Net income for the property and casualty segment of $10.4 million for the quarter decreased $4.1 million compared to the same period in 2006, with year-to-date income down $8.2 million. The current year property and casualty combined ratios were 96.7 percent and 91.8 percent for the third quarter and nine months, respectively, compared to 91.2 percent and 88.3 percent in the prior year periods. Pretax catastrophe costs in the current quarter were $10.3 million compared to $7.2 million incurred in the third quarter of 2006. Favorable prior years’ reserve development totaling $3.7 million was recorded in the current quarter, down from the $5.1 million recorded in the third quarter of last year.

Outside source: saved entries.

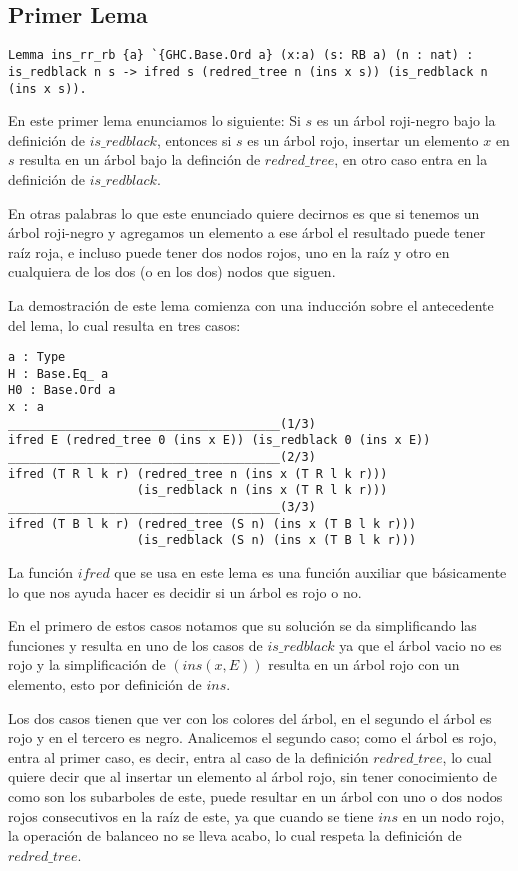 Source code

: \documentclass[letterpaper,12pt,oneside]{book}
\newcommand{\arn}{árbol roji-negro}
\theoremstyle{plain}
\theoremstyle{definition}
\theoremstyle{remark}
\begin{document}
\subsection{Primer Lema}

\begin{verbatim}
Lemma ins_rr_rb {a} `{GHC.Base.Ord a} (x:a) (s: RB a) (n : nat) :
is_redblack n s -> ifred s (redred_tree n (ins x s)) (is_redblack n (ins x s)).
\end{verbatim}
 En este primer lema enunciamos lo siguiente: Si $s$ es un {{{\arn}}} bajo la definici\'on de $is\_redblack$, entonces 
 si $s$ es un \'arbol rojo, insertar un elemento $x$ en $s$ resulta en un \'arbol bajo la definci\'on de 
 $redred\_tree$, en otro caso entra en la definici\'on de $is\_redblack$.

 En otras palabras lo que este enunciado quiere decirnos es que si tenemos un {{{\arn}}} y agregamos un elemento a ese \'arbol
 el resultado puede tener ra\'iz roja, e incluso puede tener dos nodos rojos, uno en la ra\'iz y otro en cualquiera de los dos
 (o en los dos) nodos que siguen.

 La demostraci\'on de este lema comienza con una inducci\'on sobre el antecedente del lema, lo cual resulta en tres casos:
 \begin{verbatim}
a : Type
H : Base.Eq_ a
H0 : Base.Ord a
x : a
______________________________________(1/3)
ifred E (redred_tree 0 (ins x E)) (is_redblack 0 (ins x E))
______________________________________(2/3)
ifred (T R l k r) (redred_tree n (ins x (T R l k r))) 
                  (is_redblack n (ins x (T R l k r)))
______________________________________(3/3)
ifred (T B l k r) (redred_tree (S n) (ins x (T B l k r)))
                  (is_redblack (S n) (ins x (T B l k r)))
 \end{verbatim}

 La funci\'on $ifred$ que se usa en este lema es una funci\'on auxiliar que b\'asicamente lo que nos ayuda hacer es decidir si un \'arbol es 
 rojo o no. 

 En el primero de estos casos notamos que su soluci\'on se da simplificando las funciones y resulta en uno de los casos
 de $is\_redblack$ ya que el \'arbol vacio no es rojo y la simplificaci\'on de $(ins(x,E))$ resulta en un \'arbol rojo con un elemento,
 esto por definici\'on de $ins$.

 Los dos casos tienen que ver con los colores del \'arbol, en el segundo el \'arbol es rojo y en el tercero es negro.
 Analicemos el segundo caso; como el \'arbol es rojo, entra al primer caso, es decir, entra al caso de la definici\'on $redred\_tree$,
 lo cual quiere decir que al insertar un elemento al \'arbol rojo, sin tener conocimiento de como son los subarboles de este, puede
 resultar en un \'arbol con uno o dos nodos rojos consecutivos en la ra\'iz de este, ya que cuando se tiene $ins$ en un nodo rojo, la operaci\'on de 
 balanceo no se lleva acabo, lo cual respeta la definici\'on de $redred\_tree$.
\end{document}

Annuity segment net income of $5.2 million for the quarter increased $1.8 million compared to the third quarter of 2006, contributing to a year-to-date increase of $3.8 million. In addition to double-digit growth in the interest margin and contract charges earned, there was a small positive effect from valuations of deferred policy acquisition costs and value of acquired insurance in force in the current period. Life segment net income of $5.5 million for this year’s third quarter and $12.7 million for the nine months each increased approximately $1.5 million compared to a year earlier, reflecting growth in investment income and lower mortality costs.

Segment Revenues

The company’s total premiums written and contract deposits increased 1 percent for the quarter and 2 percent for the nine months compared to the prior year. As previously disclosed, in August 2007 the National Education Association (“NEA”) educator excess professional liability insurance policy expired. As the primary component of involuntary and other property and casualty premiums, this policy represented approximately $8.6 million of premiums written in the prior year third quarter and nine months. Current quarter and year-to-date property and casualty premiums written reflected slight increases due to growth in average property premium per policy and growth in policies in force, however these were more than offset by a decrease in average auto premium per policy, higher catastrophe reinsurance premiums and the impact of the NEA educator excess professional liability insurance policy expiration.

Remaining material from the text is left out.